THE DATA -
--------------------------------------------------

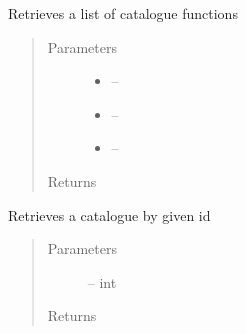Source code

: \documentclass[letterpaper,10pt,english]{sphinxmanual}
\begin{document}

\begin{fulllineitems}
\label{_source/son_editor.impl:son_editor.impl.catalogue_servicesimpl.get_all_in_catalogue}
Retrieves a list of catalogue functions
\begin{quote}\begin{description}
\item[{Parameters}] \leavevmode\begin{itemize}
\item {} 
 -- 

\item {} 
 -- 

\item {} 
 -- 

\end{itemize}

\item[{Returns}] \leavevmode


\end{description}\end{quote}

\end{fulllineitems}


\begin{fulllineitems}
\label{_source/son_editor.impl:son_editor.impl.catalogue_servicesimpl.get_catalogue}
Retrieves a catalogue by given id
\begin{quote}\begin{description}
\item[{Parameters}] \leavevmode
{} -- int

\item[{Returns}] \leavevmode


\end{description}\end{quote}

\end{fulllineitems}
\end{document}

--------------------------------------------------

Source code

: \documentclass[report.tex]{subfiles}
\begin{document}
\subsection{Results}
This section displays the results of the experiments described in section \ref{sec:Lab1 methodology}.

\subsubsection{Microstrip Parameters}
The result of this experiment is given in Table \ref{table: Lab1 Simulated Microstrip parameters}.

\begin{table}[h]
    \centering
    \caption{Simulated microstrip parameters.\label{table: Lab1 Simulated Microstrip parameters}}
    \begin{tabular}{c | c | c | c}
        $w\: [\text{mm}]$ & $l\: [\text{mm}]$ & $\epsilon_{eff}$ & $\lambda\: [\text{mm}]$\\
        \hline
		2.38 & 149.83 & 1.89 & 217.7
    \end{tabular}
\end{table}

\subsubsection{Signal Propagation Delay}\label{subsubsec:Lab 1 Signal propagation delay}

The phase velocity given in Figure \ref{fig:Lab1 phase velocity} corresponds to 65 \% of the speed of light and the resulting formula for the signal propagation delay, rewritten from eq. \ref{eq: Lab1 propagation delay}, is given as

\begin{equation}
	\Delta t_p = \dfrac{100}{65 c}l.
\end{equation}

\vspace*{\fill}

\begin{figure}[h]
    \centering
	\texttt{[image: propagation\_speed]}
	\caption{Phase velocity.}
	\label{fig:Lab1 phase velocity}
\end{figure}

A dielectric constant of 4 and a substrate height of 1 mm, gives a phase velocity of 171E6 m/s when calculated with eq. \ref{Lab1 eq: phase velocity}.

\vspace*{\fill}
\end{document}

--------------------------------------------------

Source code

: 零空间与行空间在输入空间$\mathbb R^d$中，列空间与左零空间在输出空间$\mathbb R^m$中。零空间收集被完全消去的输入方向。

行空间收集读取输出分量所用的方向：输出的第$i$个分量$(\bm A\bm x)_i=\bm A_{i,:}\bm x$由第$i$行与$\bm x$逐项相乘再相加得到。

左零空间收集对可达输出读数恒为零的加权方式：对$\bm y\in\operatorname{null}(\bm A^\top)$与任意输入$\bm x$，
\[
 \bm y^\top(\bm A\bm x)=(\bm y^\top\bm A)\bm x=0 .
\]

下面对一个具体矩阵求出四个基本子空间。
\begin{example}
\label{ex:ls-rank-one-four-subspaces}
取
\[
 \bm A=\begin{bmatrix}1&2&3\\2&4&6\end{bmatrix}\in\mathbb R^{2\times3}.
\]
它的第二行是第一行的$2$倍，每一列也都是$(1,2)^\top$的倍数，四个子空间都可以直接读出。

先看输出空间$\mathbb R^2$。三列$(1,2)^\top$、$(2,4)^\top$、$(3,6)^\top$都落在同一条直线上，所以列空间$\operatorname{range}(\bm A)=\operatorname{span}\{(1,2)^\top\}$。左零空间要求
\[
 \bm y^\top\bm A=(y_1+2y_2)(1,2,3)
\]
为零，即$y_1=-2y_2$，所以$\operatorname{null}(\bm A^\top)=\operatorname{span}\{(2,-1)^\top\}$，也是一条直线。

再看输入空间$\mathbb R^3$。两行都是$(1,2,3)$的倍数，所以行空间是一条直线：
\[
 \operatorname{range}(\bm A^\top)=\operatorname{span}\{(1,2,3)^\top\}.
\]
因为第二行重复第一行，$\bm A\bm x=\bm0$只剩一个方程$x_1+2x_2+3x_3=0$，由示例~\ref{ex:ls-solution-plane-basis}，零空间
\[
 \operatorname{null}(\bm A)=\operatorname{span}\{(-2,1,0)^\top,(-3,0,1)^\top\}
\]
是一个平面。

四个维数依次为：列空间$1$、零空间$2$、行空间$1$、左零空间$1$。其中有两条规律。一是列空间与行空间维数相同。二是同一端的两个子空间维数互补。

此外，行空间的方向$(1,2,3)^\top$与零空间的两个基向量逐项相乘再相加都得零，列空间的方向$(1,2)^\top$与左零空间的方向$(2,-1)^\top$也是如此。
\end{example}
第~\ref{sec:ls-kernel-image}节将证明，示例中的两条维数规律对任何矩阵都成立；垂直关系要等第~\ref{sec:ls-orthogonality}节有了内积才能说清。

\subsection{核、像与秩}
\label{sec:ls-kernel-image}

--------------------------------------------------

WHAT YOU HAVE TO DO - Find the lines of the listing above that hold "label". Please copy them.

WRITTEN ANSWER -
\label{_source/son_editor.impl:son_editor.impl.catalogue_servicesimpl.get_all_in_catalogue}
\label{_source/son_editor.impl:son_editor.impl.catalogue_servicesimpl.get_catalogue}
    \caption{Simulated microstrip parameters.\label{table: Lab1 Simulated Microstrip parameters}}
\subsubsection{Signal Propagation Delay}\label{subsubsec:Lab 1 Signal propagation delay}
	\label{fig:Lab1 phase velocity}
\label{ex:ls-rank-one-four-subspaces}
\label{sec:ls-kernel-image}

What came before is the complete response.